Membimbing Anak Agar Cerdas dan Berprestasi

Membimbing Anak Agar Cerdas dan Berprestasi

220
0
SHARE
Membimbing Anak Agar Cerdas dan Berprestasi
© dilcdn

KabarFemale–Siapa yang tidak ingin memiliki anak yang cerdas serta berprestasi? Semua orang tua tentu menginginkan hal tersebut. Memiliki anak yang jauh lebih sukses dari orang tua menjadi mimpi setiap orang. Karena jika kesuksesan atau prestasi anak masih sama saja dengan orang tua, maka termasuk orang tua yang gagal dalam membimbing anak.

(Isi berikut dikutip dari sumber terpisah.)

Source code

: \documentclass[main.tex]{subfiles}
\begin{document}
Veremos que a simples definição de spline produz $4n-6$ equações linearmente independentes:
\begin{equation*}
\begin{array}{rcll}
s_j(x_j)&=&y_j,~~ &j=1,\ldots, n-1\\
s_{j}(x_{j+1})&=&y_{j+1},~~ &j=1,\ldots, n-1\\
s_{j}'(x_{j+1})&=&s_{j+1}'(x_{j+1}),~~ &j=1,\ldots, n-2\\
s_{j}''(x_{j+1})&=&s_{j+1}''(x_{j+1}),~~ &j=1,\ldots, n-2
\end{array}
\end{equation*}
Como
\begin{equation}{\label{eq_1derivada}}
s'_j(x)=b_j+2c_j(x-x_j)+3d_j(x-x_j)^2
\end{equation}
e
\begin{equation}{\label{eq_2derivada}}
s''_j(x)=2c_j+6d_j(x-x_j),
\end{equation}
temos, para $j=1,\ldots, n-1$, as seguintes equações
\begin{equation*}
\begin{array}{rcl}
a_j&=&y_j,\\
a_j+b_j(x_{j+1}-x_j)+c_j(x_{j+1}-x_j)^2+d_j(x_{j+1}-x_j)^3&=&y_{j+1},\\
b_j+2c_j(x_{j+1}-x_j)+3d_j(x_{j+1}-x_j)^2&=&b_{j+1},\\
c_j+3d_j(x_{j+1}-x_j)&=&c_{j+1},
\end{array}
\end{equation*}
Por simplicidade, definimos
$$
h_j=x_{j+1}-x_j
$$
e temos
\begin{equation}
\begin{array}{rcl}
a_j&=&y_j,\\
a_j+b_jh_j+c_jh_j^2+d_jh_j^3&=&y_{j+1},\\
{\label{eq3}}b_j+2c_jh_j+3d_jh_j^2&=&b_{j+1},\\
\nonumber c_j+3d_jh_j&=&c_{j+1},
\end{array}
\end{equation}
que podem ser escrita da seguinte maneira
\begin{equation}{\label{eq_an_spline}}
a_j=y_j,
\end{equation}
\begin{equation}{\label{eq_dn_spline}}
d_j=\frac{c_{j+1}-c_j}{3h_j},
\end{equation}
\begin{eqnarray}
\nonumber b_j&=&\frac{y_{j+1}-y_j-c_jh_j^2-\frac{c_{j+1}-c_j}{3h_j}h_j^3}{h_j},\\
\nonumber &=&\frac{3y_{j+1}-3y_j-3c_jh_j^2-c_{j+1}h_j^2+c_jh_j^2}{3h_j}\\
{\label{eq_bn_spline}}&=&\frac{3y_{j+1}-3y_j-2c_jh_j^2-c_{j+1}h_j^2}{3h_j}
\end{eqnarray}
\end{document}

Anak cerdas dan berprestasi tidak hanya menjadi tolok ukur kesuksesan orang tua dalam mendidik anak. Tetapi juga akan menjadi bekal bagi anak untuk hidup lebih baik di masa yang akan datang. Kecerdasan dan prestasi yang kami maksud tidak hanya terkait dengan mata pelajaran di bangku sekolah. Tetapi lebih mengarah pada kemampuan anak dalam bidang atau skill tertentu.

Karena pada hakikatnya, setiap anak dilahirkan dengan potensinya masing-masing. Tugas orang tua hanya mengasah dan mengarahkan potensi yang dimiliki anak. Sehingga menjadi anak yang cerdas, sekaligus berprestasi di bidang keahliannya. Untuk mencapai semua itu, ini yang harus dilakukan oleh para orang tua:

1. Kenali potensi anak. Jangan pernah memaksa anak untuk menjadi sesuatu seperti kemauan orang tua. Anak memiliki hak untuk menentukan masa depannya. Oleh karena itu, tugas pertama orang tua ialah mengenali potensi anak.

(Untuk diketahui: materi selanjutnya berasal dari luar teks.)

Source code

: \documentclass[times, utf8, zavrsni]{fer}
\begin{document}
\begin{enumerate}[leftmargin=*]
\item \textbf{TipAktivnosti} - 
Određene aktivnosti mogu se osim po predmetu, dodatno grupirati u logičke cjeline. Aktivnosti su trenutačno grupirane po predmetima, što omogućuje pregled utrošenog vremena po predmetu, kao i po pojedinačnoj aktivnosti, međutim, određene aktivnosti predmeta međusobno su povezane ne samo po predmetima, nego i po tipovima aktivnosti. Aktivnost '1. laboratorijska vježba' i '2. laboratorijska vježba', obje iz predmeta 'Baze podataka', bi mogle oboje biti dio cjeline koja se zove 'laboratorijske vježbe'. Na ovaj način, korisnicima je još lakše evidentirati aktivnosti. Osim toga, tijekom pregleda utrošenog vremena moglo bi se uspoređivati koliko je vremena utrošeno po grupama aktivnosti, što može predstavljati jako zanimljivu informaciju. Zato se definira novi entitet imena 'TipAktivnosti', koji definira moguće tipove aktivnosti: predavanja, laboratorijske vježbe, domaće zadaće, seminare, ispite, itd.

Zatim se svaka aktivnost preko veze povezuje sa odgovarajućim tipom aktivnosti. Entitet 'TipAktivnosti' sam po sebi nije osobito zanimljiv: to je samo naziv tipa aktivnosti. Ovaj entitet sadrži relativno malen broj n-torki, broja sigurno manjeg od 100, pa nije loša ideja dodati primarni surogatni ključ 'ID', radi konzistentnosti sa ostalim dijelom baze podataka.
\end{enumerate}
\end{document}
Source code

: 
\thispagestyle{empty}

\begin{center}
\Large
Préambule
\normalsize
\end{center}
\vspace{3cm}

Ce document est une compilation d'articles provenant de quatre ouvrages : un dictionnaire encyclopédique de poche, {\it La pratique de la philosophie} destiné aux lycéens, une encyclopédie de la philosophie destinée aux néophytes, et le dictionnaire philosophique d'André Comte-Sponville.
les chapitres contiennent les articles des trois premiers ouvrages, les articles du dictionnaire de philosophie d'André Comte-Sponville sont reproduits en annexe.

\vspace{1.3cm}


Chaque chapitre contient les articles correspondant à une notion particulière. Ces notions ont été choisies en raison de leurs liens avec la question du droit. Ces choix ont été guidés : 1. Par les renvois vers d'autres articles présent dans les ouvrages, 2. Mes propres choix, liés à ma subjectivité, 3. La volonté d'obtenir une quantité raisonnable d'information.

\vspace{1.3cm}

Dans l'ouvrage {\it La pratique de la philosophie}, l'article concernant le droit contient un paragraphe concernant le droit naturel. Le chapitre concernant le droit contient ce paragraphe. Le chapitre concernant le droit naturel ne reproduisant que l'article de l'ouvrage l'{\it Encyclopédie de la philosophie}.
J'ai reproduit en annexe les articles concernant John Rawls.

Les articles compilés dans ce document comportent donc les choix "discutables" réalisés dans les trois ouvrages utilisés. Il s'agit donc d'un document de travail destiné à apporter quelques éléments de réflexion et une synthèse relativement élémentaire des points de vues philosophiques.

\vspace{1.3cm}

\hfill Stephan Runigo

Sehingga anak tidak merasa terbebani dengan sesuatu yang tidak dia kuasai atau sulit ia pahami. Di awal perkembangan anak, khususnya saat anak masih berusia 4-11 tahun, orang tua harus ekstra kreatif dan peka terhadap kemampuan anak.

2. Arahkan agar sejalan dengan minatnya. Ketika orang tua sudah mulai mengenali potensi anak, tugas orang tua selanjutnya ialah mengarahkan agar sesuai dengan minatnya. Karena percuma juga anak memiliki potensi di bidang tertentu, tapi tidak memiliki minat di bidang tersebut.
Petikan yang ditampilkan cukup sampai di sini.